### Problem to solve
Among the records below, find each line bearing the word "Docker" and copy it.

(Data extract Opens)

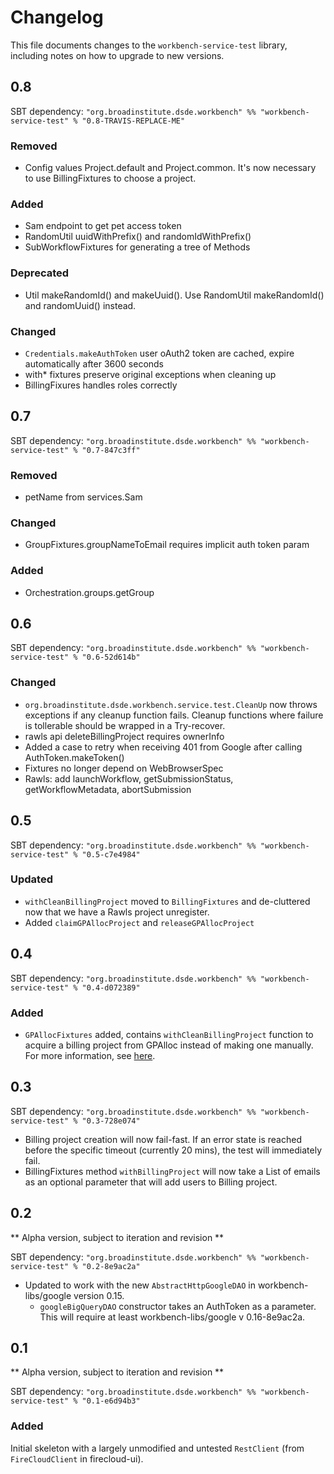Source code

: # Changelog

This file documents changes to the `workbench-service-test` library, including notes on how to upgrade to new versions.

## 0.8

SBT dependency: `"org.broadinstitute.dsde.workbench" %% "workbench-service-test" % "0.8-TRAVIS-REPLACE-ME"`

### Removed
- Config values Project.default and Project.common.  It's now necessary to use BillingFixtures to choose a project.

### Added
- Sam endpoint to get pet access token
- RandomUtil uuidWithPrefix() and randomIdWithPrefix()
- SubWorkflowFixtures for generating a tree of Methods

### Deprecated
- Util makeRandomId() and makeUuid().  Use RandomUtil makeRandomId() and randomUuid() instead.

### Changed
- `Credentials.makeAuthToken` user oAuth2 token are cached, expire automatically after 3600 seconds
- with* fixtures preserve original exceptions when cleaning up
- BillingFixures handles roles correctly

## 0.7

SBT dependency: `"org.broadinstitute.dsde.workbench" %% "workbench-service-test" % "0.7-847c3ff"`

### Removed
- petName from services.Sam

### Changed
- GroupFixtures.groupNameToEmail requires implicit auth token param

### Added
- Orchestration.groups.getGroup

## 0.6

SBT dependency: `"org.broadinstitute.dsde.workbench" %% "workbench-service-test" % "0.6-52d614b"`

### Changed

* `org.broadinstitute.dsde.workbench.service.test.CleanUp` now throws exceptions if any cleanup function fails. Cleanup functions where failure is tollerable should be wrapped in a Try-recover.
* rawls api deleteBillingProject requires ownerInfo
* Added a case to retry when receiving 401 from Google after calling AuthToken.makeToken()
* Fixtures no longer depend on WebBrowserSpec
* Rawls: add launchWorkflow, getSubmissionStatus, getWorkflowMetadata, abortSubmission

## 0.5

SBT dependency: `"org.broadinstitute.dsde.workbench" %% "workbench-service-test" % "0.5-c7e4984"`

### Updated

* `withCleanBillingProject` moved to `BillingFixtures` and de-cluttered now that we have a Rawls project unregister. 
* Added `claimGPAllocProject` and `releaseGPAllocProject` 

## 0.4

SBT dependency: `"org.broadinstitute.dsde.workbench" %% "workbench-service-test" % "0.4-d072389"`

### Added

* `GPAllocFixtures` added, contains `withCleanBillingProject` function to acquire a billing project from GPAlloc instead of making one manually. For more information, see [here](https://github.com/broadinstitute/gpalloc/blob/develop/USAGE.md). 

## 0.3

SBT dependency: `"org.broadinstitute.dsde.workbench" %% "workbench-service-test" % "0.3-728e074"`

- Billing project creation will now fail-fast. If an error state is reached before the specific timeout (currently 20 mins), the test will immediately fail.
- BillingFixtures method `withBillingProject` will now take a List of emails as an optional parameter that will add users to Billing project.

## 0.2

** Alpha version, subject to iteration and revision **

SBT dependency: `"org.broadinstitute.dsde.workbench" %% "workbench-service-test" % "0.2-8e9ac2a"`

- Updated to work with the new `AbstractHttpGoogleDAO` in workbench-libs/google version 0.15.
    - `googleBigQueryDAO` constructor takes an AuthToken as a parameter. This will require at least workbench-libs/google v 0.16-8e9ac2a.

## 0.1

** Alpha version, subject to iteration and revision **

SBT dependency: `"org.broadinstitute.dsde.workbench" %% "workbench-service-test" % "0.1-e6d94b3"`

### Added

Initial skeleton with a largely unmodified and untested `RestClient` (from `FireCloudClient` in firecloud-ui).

(Data extract Closes)
(Data extract Opens)

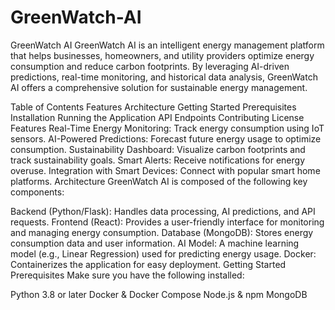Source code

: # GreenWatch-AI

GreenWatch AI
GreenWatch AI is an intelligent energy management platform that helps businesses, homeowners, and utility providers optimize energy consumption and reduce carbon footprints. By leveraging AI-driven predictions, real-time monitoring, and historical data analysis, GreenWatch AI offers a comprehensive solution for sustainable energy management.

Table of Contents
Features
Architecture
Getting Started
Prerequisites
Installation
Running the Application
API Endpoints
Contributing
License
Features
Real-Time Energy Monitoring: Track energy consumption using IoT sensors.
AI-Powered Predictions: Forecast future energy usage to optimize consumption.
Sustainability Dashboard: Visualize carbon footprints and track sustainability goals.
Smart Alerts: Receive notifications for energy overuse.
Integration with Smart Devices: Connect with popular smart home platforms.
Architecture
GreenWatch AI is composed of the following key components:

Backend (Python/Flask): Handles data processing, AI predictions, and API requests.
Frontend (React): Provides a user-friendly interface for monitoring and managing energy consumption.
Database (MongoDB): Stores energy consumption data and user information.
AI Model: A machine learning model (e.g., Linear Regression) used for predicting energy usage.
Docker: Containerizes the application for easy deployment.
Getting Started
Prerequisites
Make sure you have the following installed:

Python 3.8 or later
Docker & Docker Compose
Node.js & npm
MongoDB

(Data extract Closes)
(Data extract Opens)

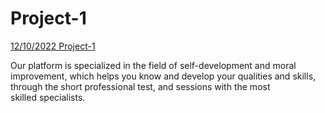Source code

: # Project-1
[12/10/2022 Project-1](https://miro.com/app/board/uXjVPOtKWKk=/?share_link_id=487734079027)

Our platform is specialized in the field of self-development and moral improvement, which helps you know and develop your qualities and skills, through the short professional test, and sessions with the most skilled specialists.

(Data extract Closes)

### Your solution
Docker: Containerizes the application for easy deployment.
Docker & Docker Compose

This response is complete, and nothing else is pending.